Currently, the main targets in CAR-T are blood cancers but, moving forward, with more precision this could be broadened to include treatments for prostate or lung cancer – without damaging the function of these organs.

Brian Atwood, President and CEO of Cell Design Labs, said, “Bringing our robust technology platforms under the Gilead umbrella, with its outstanding research and development capabilities and commitment to innovation, provides an exciting path forward for the development of the next generation of living therapies for patients with cancer.”

Described simply, Cell Design tweaks the abilities of T cells, allowing them to attack specific target cells. The biotech has also been working on a feature allowing them to turn up or down the ability of T cells to attack target cells.

“We have been working with Cell Design Labs for almost 18 months, and truly appreciate the ground-breaking nature of their technology platforms,” commented David D. Chang, Worldwide Head of Research and Development and Chief Medical Officer at Kite. “We’ve already integrated Throttle Switch into our CAR-T pipeline and look forward to exploring the full depth and breadth of the technologies of Gilead, Kite and Cell Design Labs to expand the cell therapy toolbox.”
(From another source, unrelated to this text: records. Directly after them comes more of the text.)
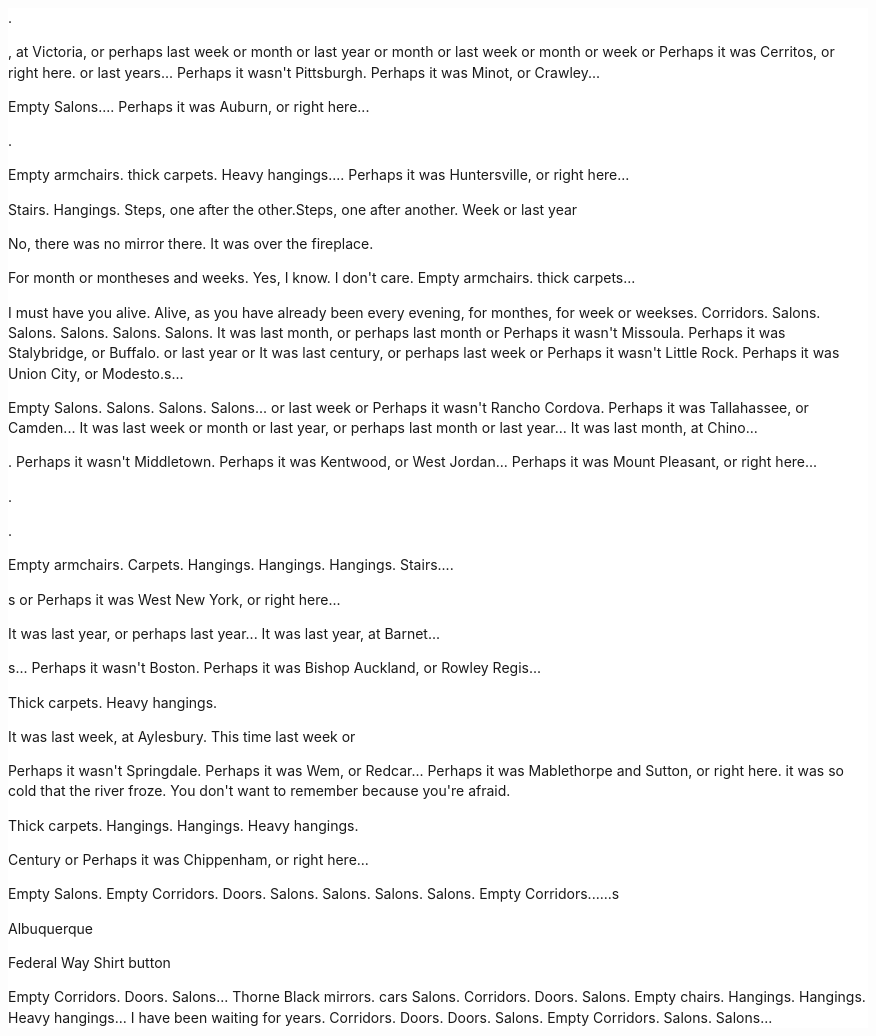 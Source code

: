 .

, at Victoria, or perhaps last week or month or last year or month or last week or month or week or Perhaps it was Cerritos, or right here. or last years... Perhaps it wasn't Pittsburgh. Perhaps it was Minot, or Crawley...

Empty Salons.... Perhaps it was Auburn, or right here...

.

Empty armchairs. thick carpets. Heavy hangings.... Perhaps it was Huntersville, or right here...

 Stairs. Hangings. Steps, one after the other.Steps, one after another. Week or last year

No, there was no mirror there. It was over the fireplace.

For month or montheses and weeks. Yes, I know. I don't care. Empty armchairs. thick carpets...

I must have you alive. Alive, as you have already been every evening, for monthes, for week or weekses. Corridors. Salons. Salons. Salons. Salons. Salons. It was last month, or perhaps last month or Perhaps it wasn't Missoula. Perhaps it was Stalybridge, or Buffalo. or last year or It was last century, or perhaps last week or Perhaps it wasn't Little Rock. Perhaps it was Union City, or Modesto.s...

Empty Salons. Salons. Salons. Salons... or last week or Perhaps it wasn't Rancho Cordova. Perhaps it was Tallahassee, or Camden... It was last week or month or last year, or perhaps last month or last year... It was last month, at Chino...

. Perhaps it wasn't Middletown. Perhaps it was Kentwood, or West Jordan... Perhaps it was Mount Pleasant, or right here...

.

.

Empty armchairs. Carpets. Hangings. Hangings. Hangings. Stairs....

s or Perhaps it was West New York, or right here... 

It was last year, or perhaps last year... It was last year, at Barnet...

s... Perhaps it wasn't Boston. Perhaps it was Bishop Auckland, or Rowley Regis...

 Thick carpets. Heavy hangings.

It was last week, at Aylesbury. This time last week or 

Perhaps it wasn't Springdale. Perhaps it was Wem, or Redcar... Perhaps it was Mablethorpe and Sutton, or right here. it was so cold that the river froze. You don't want to remember because you're afraid.

Thick carpets. Hangings. Hangings. Heavy hangings.

Century or Perhaps it was Chippenham, or right here...

Empty Salons. Empty Corridors. Doors. Salons. Salons. Salons. Salons. Empty Corridors......s

Albuquerque

Federal Way Shirt button

Empty Corridors. Doors. Salons... Thorne Black mirrors. cars Salons. Corridors. Doors. Salons. Empty chairs. Hangings. Hangings. Heavy hangings... I have been waiting for years. Corridors. Doors. Doors. Salons. Empty Corridors. Salons. Salons...
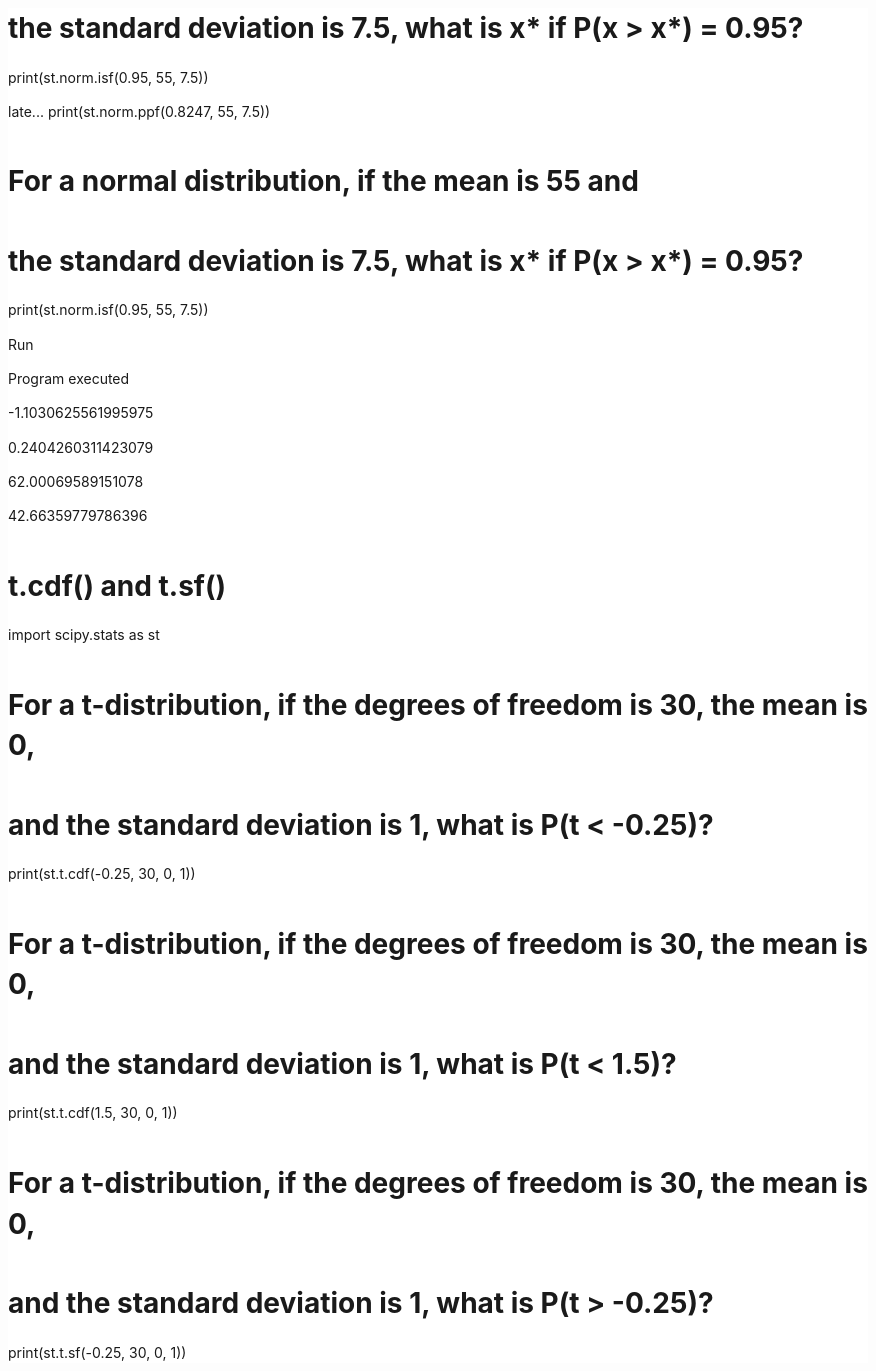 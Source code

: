 # the standard deviation is 7.5, what is x* if P(x > x*) = 0.95?
  print(st.norm.isf(0.95, 55, 7.5))

  late...
print(st.norm.ppf(0.8247, 55, 7.5))

# For a normal distribution, if the mean is 55 and 
# the standard deviation is 7.5, what is x* if P(x > x*) = 0.95?
print(st.norm.isf(0.95, 55, 7.5))

Run

Program executed

-1.1030625561995975

0.2404260311423079

62.00069589151078

42.66359779786396

# t.cdf() and t.sf()

import scipy.stats as st

# For a t-distribution, if the degrees of freedom is 30, the mean is 0,
# and the standard deviation is 1, what is P(t < -0.25)?
  print(st.t.cdf(-0.25, 30, 0, 1))

# For a t-distribution, if the degrees of freedom is 30, the mean is 0,
# and the standard deviation is 1, what is P(t < 1.5)?
  print(st.t.cdf(1.5, 30, 0, 1))

# For a t-distribution, if the degrees of freedom is 30, the mean is 0,
# and the standard deviation is 1, what is P(t > -0.25)?
  print(st.t.sf(-0.25, 30, 0, 1))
The financials of the deal work out at an upfront payment of $175 million, with $322 million locked into further milestones. Prior to this, Cell Design had been running on the $34.4 million that investors had pumped into the biotech – one of which included Kite.

Beyond cancer, there is a hope that being able to engineer T cells may seem them be able turned against HIV or used to aid autoimmune diseases.